Human Rights Watch per esempio, ma anche numerosi rapporti delle Nazioni Unite, hanno documentato l’uso sistematico, da parte delle truppe russe, di ordigni vietati, anche in zone densamente abitate e in violazione del diritto internazionale umanitario.
L'Ucraina oggi è il Paese più minato al mondo. In questo scenario, pretendere che l’Ucraina continui a combattere con una mano legata dietro la schiena è al limite dell'assurdo e si potrebbe aggiungere anche irresponsabile.
Non è la vittima che ha cambiato le regole del gioco. È il gioco che è cambiato, perché uno dei due giocatori ha deciso che le regole non gli servivano più.
È bene ricordarlo a chi oggi facilmente si indigna, magari per sentito dire: la Convenzione di Ottawa non impedisce l'uso delle mine (tipo disposti della convenzione di Ginevra), ma impedisce solo che lo facciano gli Stati che la rispettano. Quindi, se uno dei firmatari viene invaso da un Paese che invece non ha mai aderito e che usa le mine con sistematicità e impunità, prima o poi quella scelta appare una condizione che non ha senso di esistere.
Quello dell’Ucraina non è un tradimento del diritto internazionale ma piuttosto una resa al realismo.

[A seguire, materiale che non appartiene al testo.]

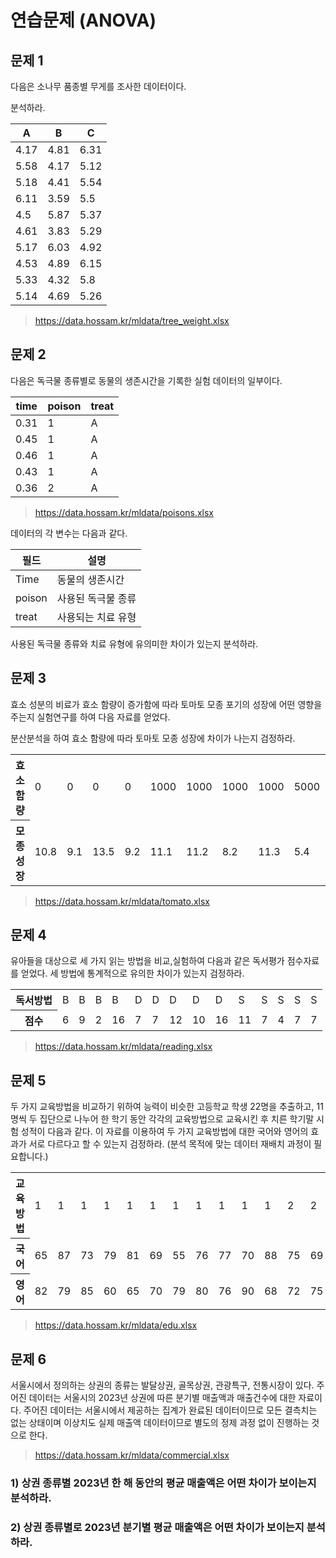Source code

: # 연습문제 (ANOVA)

## 문제 1

다음은 소나무 품종별 무게를 조사한 데이터이다.

분석하라.


| A    | B    | C    |
|------|------|------|
| 4.17 | 4.81 | 6.31 |
| 5.58 | 4.17 | 5.12 |
| 5.18 | 4.41 | 5.54 |
| 6.11 | 3.59 | 5.5  |
| 4.5  | 5.87 | 5.37 |
| 4.61 | 3.83 | 5.29 |
| 5.17 | 6.03 | 4.92 |
| 4.53 | 4.89 | 6.15 |
| 5.33 | 4.32 | 5.8  |
| 5.14 | 4.69 | 5.26 |

> https://data.hossam.kr/mldata/tree_weight.xlsx

## 문제 2

다음은 독극물 종류별로 동물의 생존시간을 기록한 실험 데이터의 일부이다.

| time | poison | treat |
|------|--------|-------|
| 0.31 | 1      | A     |
| 0.45 | 1      | A     |
| 0.46 | 1      | A     |
| 0.43 | 1      | A     |
| 0.36 | 2      | A     |


> https://data.hossam.kr/mldata/poisons.xlsx

데이터의 각 변수는 다음과 같다.

| 필드 | 설명 |
|--|--|
| Time | 동물의 생존시간 |
| poison | 사용된 독극물 종류 |
| treat | 사용되는 치료 유형 |

사용된 독극물 종류와 치료 유형에 유의미한 차이가 있는지 분석하라.

## 문제 3

효소 성분의 비료가 효소 함량이 증가함에 따라 토마토 모종 포기의 성장에 어떤 영향을 주는지 실험연구를 하여 다음 자료를 얻었다.

분산분석을 하여 효소 함량에 따라 토마토 모종 성장에 차이가 나는지 검정하라.

<table>
    <tr>
        <th>효소함량</th>
        <td>0</td>
        <td>0</td>
        <td>0</td>
        <td>0</td>
        <td>1000</td>
        <td>1000</td>
        <td>1000</td>
        <td>1000</td>
        <td>5000</td>
        <td>5000</td>
        <td>5000</td>
        <td>5000</td>
        <td>10000</td>
        <td>10000</td>
        <td>10000</td>
        <td>10000</td>
    </tr>
    <tr>
        <th>모종성장</th>
        <td>10.8</td>
        <td>9.1</td>
        <td>13.5</td>
        <td>9.2</td>
        <td>11.1</td>
        <td>11.2</td>
        <td>8.2</td>
        <td>11.3</td>
        <td>5.4</td>
        <td>4.6</td>
        <td>7.4</td>
        <td>5</td>
        <td>5.8</td>
        <td>5.3</td>
        <td>3.2</td>
        <td>7.5</td>
    </tr>
</table>

> https://data.hossam.kr/mldata/tomato.xlsx


## 문제 4

유아들을 대상으로 세 가지 읽는 방법을 비교,실험하여 다음과 같은 독서평가 점수자료를 얻었다.
세 방법에 통계적으로 유의한 차이가 있는지 검정하라.

<table>
    <tr>
        <th>독서방법</th>
        <td>B</td>
        <td>B</td>
        <td>B</td>
        <td>B</td>
        <td>D</td>
        <td>D</td>
        <td>D</td>
        <td>D</td>
        <td>D</td>
        <td>S</td>
        <td>S</td>
        <td>S</td>
        <td>S</td>
        <td>S</td>
    </tr>
    <tr>
        <th>점수</th>
        <td>6</td>
        <td>9</td>
        <td>2</td>
        <td>16</td>
        <td>7</td>
        <td>7</td>
        <td>12</td>
        <td>10</td>
        <td>16</td>
        <td>11</td>
        <td>7</td>
        <td>4</td>
        <td>7</td>
        <td>7</td>
    </tr>
</table>

> https://data.hossam.kr/mldata/reading.xlsx


## 문제 5

두 가지 교육방법을 비교하기 위하여 능력이 비슷한 고등학교 학생 22명을 추출하고, 11명씩 두 집단으로 나누어 한 학기 동안 각각의 교육방법으로 교육시킨 후 치른 학기말 시험 성적이 다음과 같다.
이 자료를 이용하여 두 가지 교육방법에 대한 국어와 영어의 효과가 서로 다르다고 할 수 있는지 검정하라. (분석 목적에 맞는 데이터 재배치 과정이 필요합니다.)

<table>
    <tr>
        <th>교육방법</th>
        <td>1</td>
        <td>1</td>
        <td>1</td>
        <td>1</td>
        <td>1</td>
        <td>1</td>
        <td>1</td>
        <td>1</td>
        <td>1</td>
        <td>1</td>
        <td>1</td>
        <td>2</td>
        <td>2</td>
        <td>2</td>
        <td>2</td>
        <td>2</td>
        <td>2</td>
        <td>2</td>
        <td>2</td>
        <td>2</td>
        <td>2</td>
        <td>2</td>
    </tr>
    <tr>
        <th>국어</th>
        <td>65</td>
        <td>87</td>
        <td>73</td>
        <td>79</td>
        <td>81</td>
        <td>69</td>
        <td>55</td>
        <td>76</td>
        <td>77</td>
        <td>70</td>
        <td>88</td>
        <td>75</td>
        <td>69</td>
        <td>83</td>
        <td>81</td>
        <td>72</td>
        <td>79</td>
        <td>85</td>
        <td>89</td>
        <td>90</td>
        <td>77</td>
        <td>95</td>
    </tr>
    <tr>
        <th>영어</th>
        <td>82</td>
        <td>79</td>
        <td>85</td>
        <td>60</td>
        <td>65</td>
        <td>70</td>
        <td>79</td>
        <td>80</td>
        <td>76</td>
        <td>90</td>
        <td>68</td>
        <td>72</td>
        <td>75</td>
        <td>93</td>
        <td>85</td>
        <td>60</td>
        <td>65</td>
        <td>88</td>
        <td>92</td>
        <td>83</td>
        <td>93</td>
        <td>78</td>
    </tr>
</table>

> https://data.hossam.kr/mldata/edu.xlsx


## 문제 6

서울시에서 정의하는 상권의 종류는 발달상권, 골목상권, 관광특구, 전통시장이 있다.
주어진 데이터는 서울시의 2023년 상권에 따른 분기별 매출액과 매출건수에 대한 자료이다.
주어진 데이터는 서울시에서 제공하는 집계가 완료된 데이터이므로 모든 결측치는 없는 상태이며 이상치도 실제 매출액 데이터이므로 별도의 정제 과정 없이 진행하는 것으로 한다.

> https://data.hossam.kr/mldata/commercial.xlsx

### 1) 상권 종류별 2023년 한 해 동안의 평균 매출액은 어떤 차이가 보이는지 분석하라.

### 2) 상권 종류별로 2023년 분기별 평균 매출액은 어떤 차이가 보이는지 분석하라.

Non è un Paese che smette di credere nei valori universali ma è un Paese che si rende conto che, in guerra, la difesa della propria sopravvivenza può richiedere anche scelte dolorose, incoerenti, persino impopolari però necessarie.
Va ribadito un concetto: che una guerra aperta possa essere combattuta secondo regole che salvaguardano la nostra indignazione è pia illusione. Un'illusione venduta ai nostri occhi perché il tutto ci possa sembrare più sopportabile ma la realtà resta quella del sangue e della disperazione.
Il diritto internazionale ha senso solo se è universale. Se è selettivo, smette di essere un vincolo e diventa una trappola. Così si possono riassumere le dichiarazioni rilasciate da Mary Ellen O’Connell, docente alla Notre Dame University, in un’intervista alla BBC e le sue affermazioni sono difficilmente contestabili.
Quando in una guerra mettiamo in campo temi come come la legittimità e la coerenza dobbiamo farlo da una posizione e da un atteggiamento paritario. Solo se esiste questo presupposto possiamo discutere di tutto il resto e dei rischi.
Non si può chiedere a chi viene aggredito di difendersi solo con la buona volontà o con i cartelli e manifestazioni di dissenso, come piacerebbe a molte posizioni politiche nostrane probabilmente "demagogizzate" anche da un eccessivo benessere.
Chi oggi accusa l’Ucraina di “essere diventata come la Russia” o di “non voler la pace” dovrebbe porsi una domanda più seria: se fosse il suo Paese a essere minato e bombardato ogni giorno, davvero farebbe ancora discorsi su cosa è etico e cosa no?
Il ritiro dalla Convenzione di Ottawa entrerà in vigore tra sei mesi, come previsto dall’art. 20 del trattato. Fino ad allora, l’Ucraina resta formalmente vincolata. Dopo, potrà decidere liberamente come organizzare la propria difesa. Non significa che inizierà a usare mine antiuomo. Ma significa che, se dovesse farlo, non sarà più soggetta a una condanna automatica.
Questa non è solo la storia di chi si è dovuto arrendere ai metodi del nemico ma è principalmente la storia di chi, dopo aver inciampato in migliaia di mine, ha deciso che camminare in equilibrio su un campo minato non è più un gesto di nobiltà ma solo un suicidio politico e militare.
E la vera ipocrisia è continuare a fare finta che prima fosse un qualcosa di diverso, qualcosa che ci faceva sentire meglio.